The Revolutionary War & Bay of Quinte Settlement

In 1775, discontent in Great Britain's New England colony turned to open rebellion. Loyalists who chose to remain faithful to the Crown, were drawn from about twenty percent of the population. Loyalists supported the British Regulars in an effort to end the rebellion through active service in provincial military units. Military units made up of able bodied men, husbands, and young boys, served in the King's Royal Regiment of New York, Jessup's Loyal Rangers, the King's Rangers, and Butler's Rangers. The Mohawks, under the leadership of Joseph Brant, also supported the British cause.

Efforts to end the rebellion ultimately failed, resulting in the creation of the United States. Thousands of Loyalist refugees were left to find new homes. Beginning in 1783, at the expense of the British Government, Loyalist families left many of their possessions and evacuated to British North America, some via the port at New York, and others trekking overland to the old Province of Quebec.

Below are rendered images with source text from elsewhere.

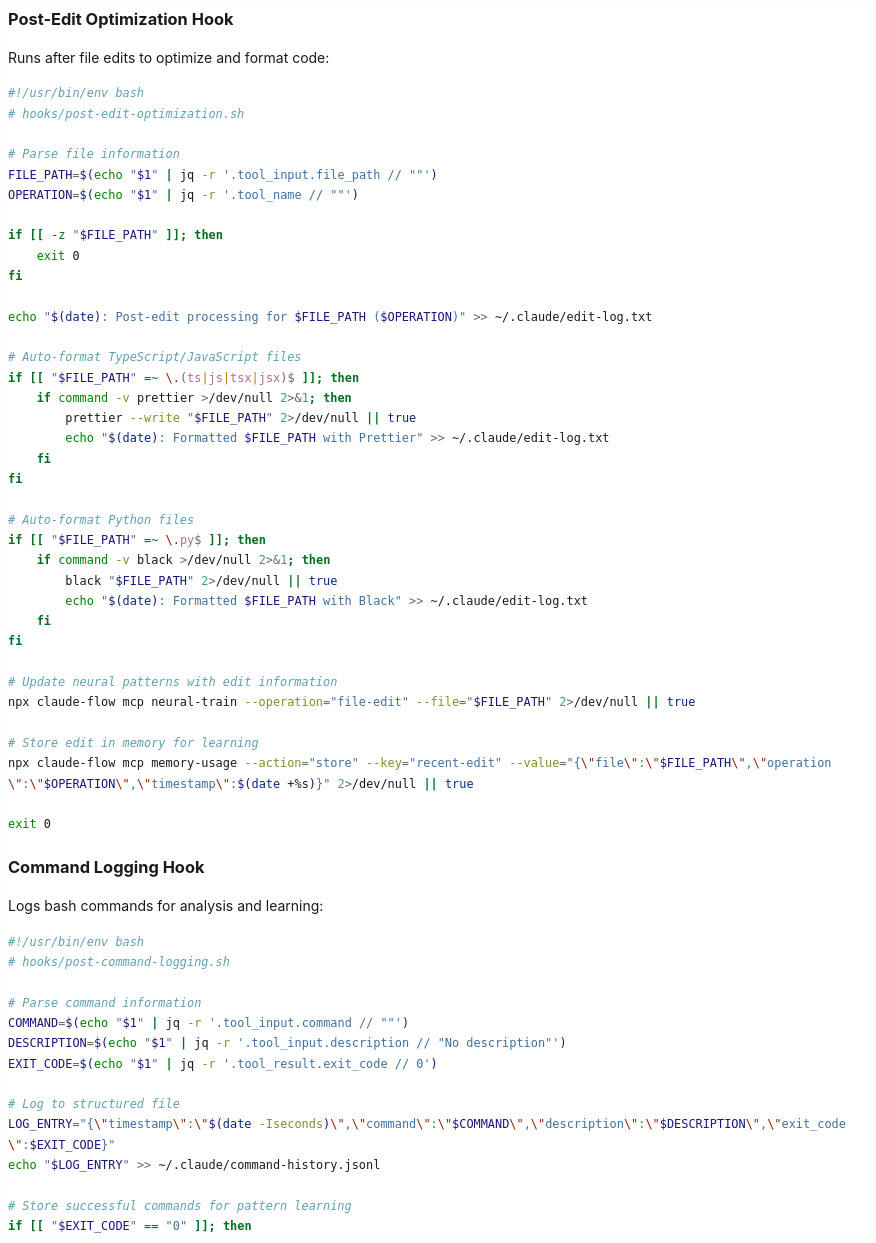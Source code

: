### **Post-Edit Optimization Hook**

Runs after file edits to optimize and format code:

```bash
#!/usr/bin/env bash  
# hooks/post-edit-optimization.sh

# Parse file information
FILE_PATH=$(echo "$1" | jq -r '.tool_input.file_path // ""')
OPERATION=$(echo "$1" | jq -r '.tool_name // ""')

if [[ -z "$FILE_PATH" ]]; then
    exit 0
fi

echo "$(date): Post-edit processing for $FILE_PATH ($OPERATION)" >> ~/.claude/edit-log.txt

# Auto-format TypeScript/JavaScript files
if [[ "$FILE_PATH" =~ \.(ts|js|tsx|jsx)$ ]]; then
    if command -v prettier >/dev/null 2>&1; then
        prettier --write "$FILE_PATH" 2>/dev/null || true
        echo "$(date): Formatted $FILE_PATH with Prettier" >> ~/.claude/edit-log.txt
    fi
fi

# Auto-format Python files
if [[ "$FILE_PATH" =~ \.py$ ]]; then
    if command -v black >/dev/null 2>&1; then
        black "$FILE_PATH" 2>/dev/null || true
        echo "$(date): Formatted $FILE_PATH with Black" >> ~/.claude/edit-log.txt
    fi
fi

# Update neural patterns with edit information
npx claude-flow mcp neural-train --operation="file-edit" --file="$FILE_PATH" 2>/dev/null || true

# Store edit in memory for learning
npx claude-flow mcp memory-usage --action="store" --key="recent-edit" --value="{\"file\":\"$FILE_PATH\",\"operation\":\"$OPERATION\",\"timestamp\":$(date +%s)}" 2>/dev/null || true

exit 0
```

### **Command Logging Hook**

Logs bash commands for analysis and learning:

```bash
#!/usr/bin/env bash
# hooks/post-command-logging.sh

# Parse command information
COMMAND=$(echo "$1" | jq -r '.tool_input.command // ""')
DESCRIPTION=$(echo "$1" | jq -r '.tool_input.description // "No description"')
EXIT_CODE=$(echo "$1" | jq -r '.tool_result.exit_code // 0')

# Log to structured file
LOG_ENTRY="{\"timestamp\":\"$(date -Iseconds)\",\"command\":\"$COMMAND\",\"description\":\"$DESCRIPTION\",\"exit_code\":$EXIT_CODE}"
echo "$LOG_ENTRY" >> ~/.claude/command-history.jsonl

# Store successful commands for pattern learning
if [[ "$EXIT_CODE" == "0" ]]; then
```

Several disbanded military regiments settled throughout the Bay of Quinte area. The Loyal Rangers were granted land in Ernestown Township, while the Second Battalion King's Royal Regiment of New York and the King's Rangers were settled in Fredericksburgh. The Royal Highland Emigrants and former German mercenaries located in Marysburgh and His Majesty's Loyal Mohawks in Tyendinaga. Adolphustown, the landing site for many Loyalists, was designated to two companies of civilian refugees known as Associated Loyalists.

The resettled Loyalists were faced with the daunting tasks of clearing the land, planting crops and building homes in an unfamiliar wilderness.